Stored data

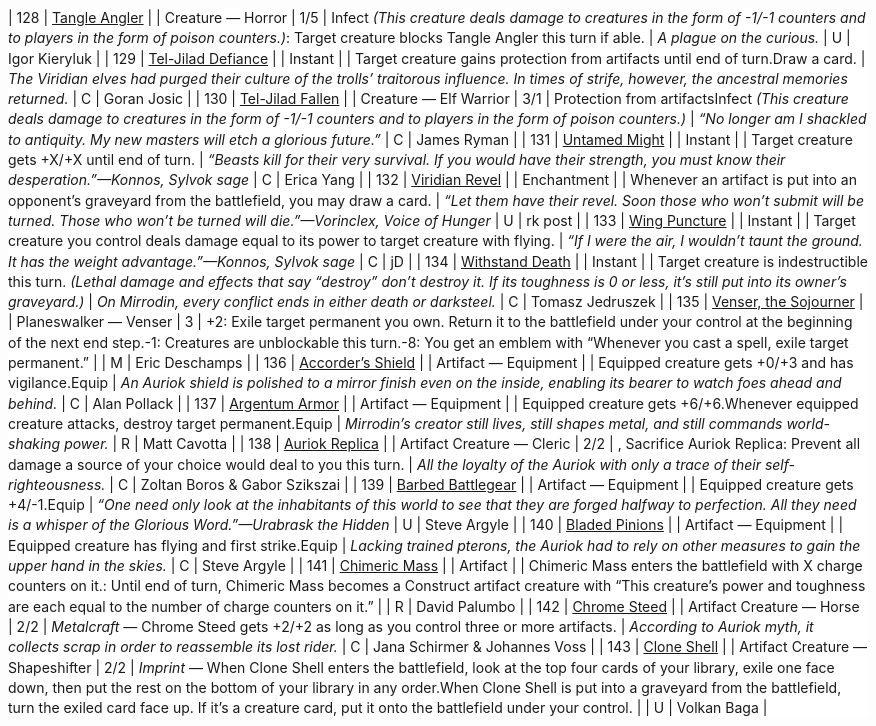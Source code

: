 | 128 | [Tangle Angler](https://gatherer.wizards.com/Pages/Card/Details.aspx?name=Tangle+Angler) |  | Creature — Horror | 1/5 | Infect *(This creature deals damage to creatures in the form of -1/-1 counters and to players in the form of poison counters.)*: Target creature blocks Tangle Angler this turn if able. | *A plague on the curious.* | U | Igor Kieryluk |
| 129 | [Tel-Jilad Defiance](https://gatherer.wizards.com/Pages/Card/Details.aspx?name=Tel-Jilad+Defiance) |  | Instant |  | Target creature gains protection from artifacts until end of turn.Draw a card. | *The Viridian elves had purged their culture of the trolls’ traitorous influence. In times of strife, however, the ancestral memories returned.* | C | Goran Josic |
| 130 | [Tel-Jilad Fallen](https://gatherer.wizards.com/Pages/Card/Details.aspx?name=Tel-Jilad+Fallen) |  | Creature — Elf Warrior | 3/1 | Protection from artifactsInfect *(This creature deals damage to creatures in the form of -1/-1 counters and to players in the form of poison counters.)* | *“No longer am I shackled to antiquity. My new masters will etch a glorious future.”* | C | James Ryman |
| 131 | [Untamed Might](https://gatherer.wizards.com/Pages/Card/Details.aspx?name=Untamed+Might) |  | Instant |  | Target creature gets +X/+X until end of turn. | *“Beasts kill for their very survival. If you would have their strength, you must know their desperation.”—Konnos, Sylvok sage* | C | Erica Yang |
| 132 | [Viridian Revel](https://gatherer.wizards.com/Pages/Card/Details.aspx?name=Viridian+Revel) |  | Enchantment |  | Whenever an artifact is put into an opponent’s graveyard from the battlefield, you may draw a card. | *“Let them have their revel. Soon those who won’t submit will be turned. Those who won’t be turned will die.”—Vorinclex, Voice of Hunger* | U | rk post |
| 133 | [Wing Puncture](https://gatherer.wizards.com/Pages/Card/Details.aspx?name=Wing+Puncture) |  | Instant |  | Target creature you control deals damage equal to its power to target creature with flying. | *“If I were the air, I wouldn’t taunt the ground. It has the weight advantage.”—Konnos, Sylvok sage* | C | jD |
| 134 | [Withstand Death](https://gatherer.wizards.com/Pages/Card/Details.aspx?name=Withstand+Death) |  | Instant |  | Target creature is indestructible this turn. *(Lethal damage and effects that say “destroy” don’t destroy it. If its toughness is 0 or less, it’s still put into its owner’s graveyard.)* | *On Mirrodin, every conflict ends in either death or darksteel.* | C | Tomasz Jedruszek |
| 135 | [Venser, the Sojourner](https://gatherer.wizards.com/Pages/Card/Details.aspx?name=Venser%2C+the+Sojourner) |  | Planeswalker — Venser | 3 | +2: Exile target permanent you own. Return it to the battlefield under your control at the beginning of the next end step.-1: Creatures are unblockable this turn.-8: You get an emblem with “Whenever you cast a spell, exile target permanent.” |  | M | Eric Deschamps |
| 136 | [Accorder’s Shield](https://gatherer.wizards.com/Pages/Card/Details.aspx?name=Accorder%E2%80%99s+Shield) |  | Artifact — Equipment |  | Equipped creature gets +0/+3 and has vigilance.Equip  | *An Auriok shield is polished to a mirror finish even on the inside, enabling its bearer to watch foes ahead and behind.* | C | Alan Pollack |
| 137 | [Argentum Armor](https://gatherer.wizards.com/Pages/Card/Details.aspx?name=Argentum+Armor) |  | Artifact — Equipment |  | Equipped creature gets +6/+6.Whenever equipped creature attacks, destroy target permanent.Equip  | *Mirrodin’s creator still lives, still shapes metal, and still commands world-shaking power.* | R | Matt Cavotta |
| 138 | [Auriok Replica](https://gatherer.wizards.com/Pages/Card/Details.aspx?name=Auriok+Replica) |  | Artifact Creature — Cleric | 2/2 | , Sacrifice Auriok Replica: Prevent all damage a source of your choice would deal to you this turn. | *All the loyalty of the Auriok with only a trace of their self-righteousness.* | C | Zoltan Boros & Gabor Szikszai |
| 139 | [Barbed Battlegear](https://gatherer.wizards.com/Pages/Card/Details.aspx?name=Barbed+Battlegear) |  | Artifact — Equipment |  | Equipped creature gets +4/-1.Equip  | *“One need only look at the inhabitants of this world to see that they are forged halfway to perfection. All they need is a whisper of the Glorious Word.”—Urabrask the Hidden* | U | Steve Argyle |
| 140 | [Bladed Pinions](https://gatherer.wizards.com/Pages/Card/Details.aspx?name=Bladed+Pinions) |  | Artifact — Equipment |  | Equipped creature has flying and first strike.Equip  | *Lacking trained pterons, the Auriok had to rely on other measures to gain the upper hand in the skies.* | C | Steve Argyle |
| 141 | [Chimeric Mass](https://gatherer.wizards.com/Pages/Card/Details.aspx?name=Chimeric+Mass) |  | Artifact |  | Chimeric Mass enters the battlefield with X charge counters on it.: Until end of turn, Chimeric Mass becomes a Construct artifact creature with “This creature’s power and toughness are each equal to the number of charge counters on it.” |  | R | David Palumbo |
| 142 | [Chrome Steed](https://gatherer.wizards.com/Pages/Card/Details.aspx?name=Chrome+Steed) |  | Artifact Creature — Horse | 2/2 | *Metalcraft* — Chrome Steed gets +2/+2 as long as you control three or more artifacts. | *According to Auriok myth, it collects scrap in order to reassemble its lost rider.* | C | Jana Schirmer & Johannes Voss |
| 143 | [Clone Shell](https://gatherer.wizards.com/Pages/Card/Details.aspx?name=Clone+Shell) |  | Artifact Creature — Shapeshifter | 2/2 | *Imprint* — When Clone Shell enters the battlefield, look at the top four cards of your library, exile one face down, then put the rest on the bottom of your library in any order.When Clone Shell is put into a graveyard from the battlefield, turn the exiled card face up. If it’s a creature card, put it onto the battlefield under your control. |  | U | Volkan Baga |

→ **PROBLEM REQUIREMENTS**
Your reply is to repeat, unchanged, the lines above running from the one with "Erica Yang |" up to and including the one with "Eric Deschamps |".

→ **TASK OUTPUT**
| 131 | [Untamed Might](https://gatherer.wizards.com/Pages/Card/Details.aspx?name=Untamed+Might) |  | Instant |  | Target creature gets +X/+X until end of turn. | *“Beasts kill for their very survival. If you would have their strength, you must know their desperation.”—Konnos, Sylvok sage* | C | Erica Yang |
| 132 | [Viridian Revel](https://gatherer.wizards.com/Pages/Card/Details.aspx?name=Viridian+Revel) |  | Enchantment |  | Whenever an artifact is put into an opponent’s graveyard from the battlefield, you may draw a card. | *“Let them have their revel. Soon those who won’t submit will be turned. Those who won’t be turned will die.”—Vorinclex, Voice of Hunger* | U | rk post |
| 133 | [Wing Puncture](https://gatherer.wizards.com/Pages/Card/Details.aspx?name=Wing+Puncture) |  | Instant |  | Target creature you control deals damage equal to its power to target creature with flying. | *“If I were the air, I wouldn’t taunt the ground. It has the weight advantage.”—Konnos, Sylvok sage* | C | jD |
| 134 | [Withstand Death](https://gatherer.wizards.com/Pages/Card/Details.aspx?name=Withstand+Death) |  | Instant |  | Target creature is indestructible this turn. *(Lethal damage and effects that say “destroy” don’t destroy it. If its toughness is 0 or less, it’s still put into its owner’s graveyard.)* | *On Mirrodin, every conflict ends in either death or darksteel.* | C | Tomasz Jedruszek |
| 135 | [Venser, the Sojourner](https://gatherer.wizards.com/Pages/Card/Details.aspx?name=Venser%2C+the+Sojourner) |  | Planeswalker — Venser | 3 | +2: Exile target permanent you own. Return it to the battlefield under your control at the beginning of the next end step.-1: Creatures are unblockable this turn.-8: You get an emblem with “Whenever you cast a spell, exile target permanent.” |  | M | Eric Deschamps |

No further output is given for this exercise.